Weekend Ramblings: YA sans Romance
Another blogger brought up the fact yesterday that the overarching majority of YA books have some sort of romantic subplot, even if the main character happens to be running for his/her life and fighting death at every turn.
There’s so much more to a young adult’s life than just finding a boyfriend/girlfriend and dating… especially these young adults who are also off saving the world.
Even within discussions I’ve read among YA authors and other publishing professionals, the rule of thumb seems to be: if you have YA, you have to have some sort of romance.
In looking at my own shelves, I tried to come up with a list of YA *without* romance, and believe me, it’s not easy.
Everlost by Neal Shusterman
Although there is some romantic yearning hinted at between a couple of the characters, there’s very little kissing or PDA in this first book of the series.
Code Name Verity by Elizabeth Wein
Again, there is a romantic relationship somewhat hinted at, but the main bulk of this novel has to do with a friendship between two girls during WWII who were too busy flying planes to deal with boy troubles.
The Book of Lost Things by John Connelly
Someone correct me if I’m wrong — it’s been a very long time since I’ve read this book — but I don’t believe that the main character had any sort of romantic interest in it.
Crazy Dangerous by Andrew Klavan
Though there is a boy-girl friendship, it never develops into anything romantic. Most of the book centers around the main character and his group of guy friends.
Holes by Louis Sachar
Though there is a romance as part of a subplot, it’s between adults, and the main character himself remains free from girl troubles — easy to do, I guess, at an all-boy prison camp.

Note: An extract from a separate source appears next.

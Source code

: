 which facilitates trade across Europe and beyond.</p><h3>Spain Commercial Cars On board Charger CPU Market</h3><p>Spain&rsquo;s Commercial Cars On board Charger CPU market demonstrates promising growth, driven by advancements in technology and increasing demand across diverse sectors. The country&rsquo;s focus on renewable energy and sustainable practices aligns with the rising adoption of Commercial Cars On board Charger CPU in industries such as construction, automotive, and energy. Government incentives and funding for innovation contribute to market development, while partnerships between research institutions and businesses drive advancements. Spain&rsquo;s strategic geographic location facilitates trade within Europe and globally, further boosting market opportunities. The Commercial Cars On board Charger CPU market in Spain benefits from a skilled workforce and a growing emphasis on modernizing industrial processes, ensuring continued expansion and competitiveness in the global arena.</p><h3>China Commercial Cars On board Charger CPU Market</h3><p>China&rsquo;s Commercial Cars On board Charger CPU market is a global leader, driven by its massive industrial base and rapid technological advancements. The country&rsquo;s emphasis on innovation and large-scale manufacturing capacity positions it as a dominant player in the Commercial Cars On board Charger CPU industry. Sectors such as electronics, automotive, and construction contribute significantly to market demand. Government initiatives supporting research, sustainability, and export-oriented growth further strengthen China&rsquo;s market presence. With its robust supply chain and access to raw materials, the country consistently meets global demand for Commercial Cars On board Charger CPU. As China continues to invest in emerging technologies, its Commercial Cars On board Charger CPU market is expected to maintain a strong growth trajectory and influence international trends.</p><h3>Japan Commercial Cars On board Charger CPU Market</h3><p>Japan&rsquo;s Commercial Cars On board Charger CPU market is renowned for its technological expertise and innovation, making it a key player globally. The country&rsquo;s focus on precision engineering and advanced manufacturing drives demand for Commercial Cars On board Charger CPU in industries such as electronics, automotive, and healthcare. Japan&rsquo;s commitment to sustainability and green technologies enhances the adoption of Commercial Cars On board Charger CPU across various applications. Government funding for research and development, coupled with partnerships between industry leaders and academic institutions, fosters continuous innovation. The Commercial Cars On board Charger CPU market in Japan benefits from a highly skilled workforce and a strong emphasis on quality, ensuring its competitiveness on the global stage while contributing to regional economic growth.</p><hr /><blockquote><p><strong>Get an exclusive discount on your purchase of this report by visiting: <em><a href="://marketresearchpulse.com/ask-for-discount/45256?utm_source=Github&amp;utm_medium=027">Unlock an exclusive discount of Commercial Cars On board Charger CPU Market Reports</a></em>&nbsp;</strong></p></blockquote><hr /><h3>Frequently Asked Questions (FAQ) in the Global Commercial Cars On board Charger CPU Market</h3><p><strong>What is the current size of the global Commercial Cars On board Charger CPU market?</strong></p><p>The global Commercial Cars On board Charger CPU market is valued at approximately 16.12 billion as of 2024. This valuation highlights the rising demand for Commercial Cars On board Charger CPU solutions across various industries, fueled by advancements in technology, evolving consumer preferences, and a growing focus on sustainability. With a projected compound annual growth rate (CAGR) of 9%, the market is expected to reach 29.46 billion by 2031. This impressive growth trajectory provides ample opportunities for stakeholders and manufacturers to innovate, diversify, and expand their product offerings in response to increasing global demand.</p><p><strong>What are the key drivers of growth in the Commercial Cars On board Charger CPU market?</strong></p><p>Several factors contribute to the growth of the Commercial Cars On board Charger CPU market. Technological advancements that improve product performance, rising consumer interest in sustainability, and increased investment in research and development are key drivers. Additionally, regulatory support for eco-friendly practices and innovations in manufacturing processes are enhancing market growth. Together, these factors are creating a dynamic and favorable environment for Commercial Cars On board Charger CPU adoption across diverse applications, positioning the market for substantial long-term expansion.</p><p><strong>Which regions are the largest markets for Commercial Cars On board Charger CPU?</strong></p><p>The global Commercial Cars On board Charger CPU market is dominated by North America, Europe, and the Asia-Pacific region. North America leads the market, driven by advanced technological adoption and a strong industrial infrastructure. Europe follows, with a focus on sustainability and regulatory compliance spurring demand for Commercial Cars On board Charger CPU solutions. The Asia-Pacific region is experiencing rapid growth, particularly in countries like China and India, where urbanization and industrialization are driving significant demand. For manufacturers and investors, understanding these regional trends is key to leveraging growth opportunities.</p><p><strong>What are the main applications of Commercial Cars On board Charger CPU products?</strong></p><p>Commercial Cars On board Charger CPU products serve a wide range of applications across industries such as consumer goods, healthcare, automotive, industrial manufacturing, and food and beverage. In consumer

Inkheart by Cornelia Funke
Although a kind-of-sort-of will-they-won’t-they relationship develops later on, this first book of the series is free of romance.
Island of the Blue Dolphins by Scott O’Dell
I suppose it’s hard to find love when you’re stranded alone on a deserted island with only wild dogs to keep you company.
Artemis Fowl by Eoin Colfer
I, for one, was glad that the author never ‘went there’ with inter-species dating, especially since the elves are hundreds of years old and Artemis is only a teenager. One of the later books does have a brief human love interest, but she never makes a reappearance in subsequent books.